"It was a prank."
"Or the beginning of some sick revenge plan."
"Pansy, calm down. He was dared by one of his dumb friends, I'm sure."
"Draco, honey, listen to me. He has been through too much and he's finally snapped, we knew it was going to happen sooner or later. And he hates you. He always has. This is his revenge, we need-"
"Pansy!"
Draco was sat with his two best friends, three half-drunk bottles of Butterbeer on the table in front of them.
His heart was still racing. He could feel the blood pounding within him. However deep he breathed, the breaths didn't feel complete, and he felt like he was suffocating. Anxiety. He could recognise it now, though recognition had yet to lead to remedy.
"Hey?" Blaise said softly. Draco looked up into his kind, dark eyes. "Are you okay, hon?"
"Yeah," Draco lied, knowing that he was fooling no one.
"Well, you're going to be okay, all the same."
Draco smiled at the two of them, glad beyond description that they were with him. Blaise took Draco's hand into his own and smiled back. Pansy manically laughed. She leaned forwards, over the table, placed an arm around each of them and pulled them into a hug. "My boys!" she shouted, then said, "We need proper drinks."
Blaise squeezed Draco's hand that he was still holding before letting go. "I'll help you," he said. The trio disentangled and Blaise and Pansy walked to the bar.

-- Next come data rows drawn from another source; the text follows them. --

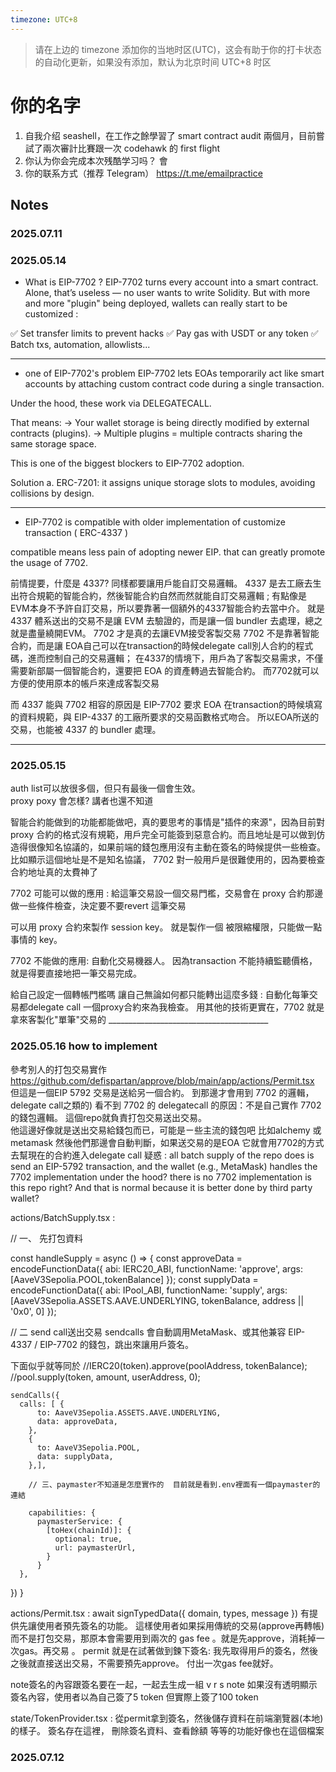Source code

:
 ```yaml
---
timezone: UTC+8
---
```


> 请在上边的 timezone 添加你的当地时区(UTC)，这会有助于你的打卡状态的自动化更新，如果没有添加，默认为北京时间 UTC+8 时区


# 你的名字

1. 自我介绍   seashell，在工作之餘學習了 smart contract audit 兩個月，目前嘗試了兩次審計比賽跟一次 codehawk 的 first flight
2. 你认为你会完成本次残酷学习吗？ 會
3. 你的联系方式（推荐 Telegram） https://t.me/emailpractice

## Notes

<!-- Content_START -->

### 2025.07.11

### 2025.05.14

- What is EIP-7702 ?
EIP-7702 turns every account into a smart contract.
Alone, that’s useless — no user wants to write Solidity.
But with more and more "plugin" being deployed, wallets can really start to be customized :

✅ Set transfer limits to prevent hacks
✅ Pay gas with USDT or any token
✅ Batch txs, automation, allowlists...
________________________________________
- one of EIP-7702's problem 
EIP-7702 lets EOAs temporarily act like smart accounts by attaching custom contract code during a single transaction.

Under the hood, these work via DELEGATECALL.

That means: 
→ Your wallet storage is being directly modified by external contracts (plugins). 
→ Multiple plugins = multiple contracts sharing the same storage space.

This is one of the biggest blockers to EIP-7702 adoption.

Solution
 a. ERC-7201: it assigns unique storage slots to modules, avoiding collisions by design.

________________________________________
- EIP-7702 is compatible with older implementation of customize transaction ( ERC-4337 )

compatible means less pain of adopting newer EIP. that can greatly promote the usage of 7702. 

前情提要，什麼是 4337? 
同樣都要讓用戶能自訂交易邏輯。 4337 是去工廠去生出符合規範的智能合約，然後智能合約自然而然就能自訂交易邏輯 ; 有點像是EVM本身不予許自訂交易，所以要靠著一個額外的4337智能合約去當中介。 就是 4337 體系送出的交易不是讓 EVM 去驗證的，而是讓一個 bundler 去處理，總之就是盡量繞開EVM。 7702 才是真的去讓EVM接受客製交易
7702 不是靠著智能合約，而是讓 EOA自己可以在transaction的時候delegate call別人合約的程式碼，進而控制自己的交易邏輯； 
在4337的情境下，用戶為了客製交易需求，不僅需要新部屬一個智能合約，還要把 EOA 的資產轉過去智能合約。 而7702就可以方便的使用原本的帳戶來達成客製交易


而 4337 能與 7702 相容的原因是
EIP-7702 要求 EOA 在transaction的時候填寫的資料規範，與 EIP-4337 的工廠所要求的交易函數格式吻合。 所以EOA所送的交易，也能被 4337 的 bundler 處理。 
________________________________________

### 2025.05.15
auth list可以放很多個，但只有最後一個會生效。  
proxy poxy 會怎樣? 講者也還不知道

智能合約能做到的功能都能做吧，真的要思考的事情是"插件的來源"，因為目前對 proxy 合約的格式沒有規範，用戶完全可能簽到惡意合約。而且地址是可以做到仿造得很像知名協議的，如果前端的錢包應用沒有主動在簽名的時候提供一些檢查。 比如顯示這個地址是不是知名協議， 7702 對一般用戶是很難使用的，因為要檢查合約地址真的太費神了

7702 可能可以做的應用 : 
給這筆交易設一個交易門檻，交易會在 proxy 合約那邊做一些條件檢查，決定要不要revert 這筆交易

可以用 proxy 合約來製作 session key。  就是製作一個 被限縮權限，只能做一點事情的 key。

7702 不能做的應用:
自動化交易機器人。 因為transaction 不能持續監聽價格，就是得要直接地把一筆交易完成。

給自己設定一個轉帳門檻嗎 讓自己無論如何都只能轉出這麼多錢 : 
    自動化每筆交易都delegate call 一個proxy合約來為我檢查。  用其他的技術更實在，7702 就是拿來客製化"單筆"交易的
    ________________________________________
### 2025.05.16   how to implement 

參考別人的打包交易實作 https://github.com/defispartan/approve/blob/main/app/actions/Permit.tsx
但這是一個EIP 5792 交易是送給另一個合約。 到那邊才會用到 7702 的邏輯， delegate call之類的)  看不到 7702 的 delegatecall 的原因：不是自己實作 7702 的錢包邏輯。
這個repo就負責打包交易送出交易。  
他這邊好像就是送出交易給錢包而已，可能是ㄧ些主流的錢包吧 比如alchemy 或 metamask 然後他們那邊會自動判斷，如果送交易的是EOA 它就會用7702的方式去幫現在的合約進入delegate call
疑惑 : all batch supply of the repo does is send an EIP-5792 transaction, and the wallet (e.g., MetaMask) handles the 7702 implementation under the hood?
there is no 7702 implementation is this repo right?  And that is normal because it is better done by third party wallet?  

actions/BatchSupply.tsx :  

// 一、 先打包資料

const handleSupply = async () => {
  const approveData = encodeFunctionData({
    abi: IERC20_ABI,
    functionName: 'approve',
    args: [AaveV3Sepolia.POOL,tokenBalance]
  });
  const supplyData = encodeFunctionData({
    abi: IPool_ABI,
    functionName: 'supply',
    args: [AaveV3Sepolia.ASSETS.AAVE.UNDERLYING, tokenBalance, address || '0x0', 0]
  });
  
  // 二 send call送出交易 sendcalls 會自動調用MetaMask、或其他兼容 EIP-4337 / EIP-7702 的錢包，跳出來讓用戶簽名。  
  
  下面似乎就等同於 
  //IERC20(token).approve(poolAddress, tokenBalance);
  //pool.supply(token, amount, userAddress, 0);
  
    sendCalls({
      calls: [ {
          to: AaveV3Sepolia.ASSETS.AAVE.UNDERLYING,
          data: approveData,
        },
        {
          to: AaveV3Sepolia.POOL,
          data: supplyData,
        },],

        // 三、paymaster不知道是怎麼實作的  目前就是看到.env裡面有一個paymaster的連結 
        
        capabilities: {
          paymasterService: {
            [toHex(chainId)]: {
              optional: true,
              url: paymasterUrl,
            }
          }
      },  
  })
  }

  actions/Permit.tsx : await signTypedData({ domain, types, message })    有提供先讓使用者預先簽名的功能。 這樣使用者如果採用傳統的交易(approve再轉帳)而不是打包交易，那原本會需要用到兩次的 gas fee 。就是先approve，消耗掉一次gas。再交易 。  permit 就是在試著做到鍊下簽名: 我先取得用戶的簽名，然後之後就直接送出交易，不需要預先approve。 付出一次gas fee就好。

  note簽名的內容跟簽名要在一起，一起去生成一組 v r s 
  note 如果沒有透明顯示簽名內容，使用者以為自己簽了5 token  但實際上簽了100 token

state/TokenProvider.tsx :  從permit拿到簽名，然後儲存資料在前端瀏覽器(本地)的樣子。 簽名存在這裡，  刪除簽名資料、查看餘額 等等的功能好像也在這個檔案

### 2025.07.12

<!-- Content_END -->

Alone, Draco found it harder to ignore his thoughts. The events in the alleyway replayed in his mind. The concern instead of distrust. The hurt instead of hatred. Potter's face, guard dropping as soon as he recognised him. Draco. He called him Draco. And he looked happy to see him, just for a second. That couldn't be right as Potter had defences that were almost as thick as his own with absolutely no reason to lessen in his presence. Yet, Potter's emotions were sprawled across his face today.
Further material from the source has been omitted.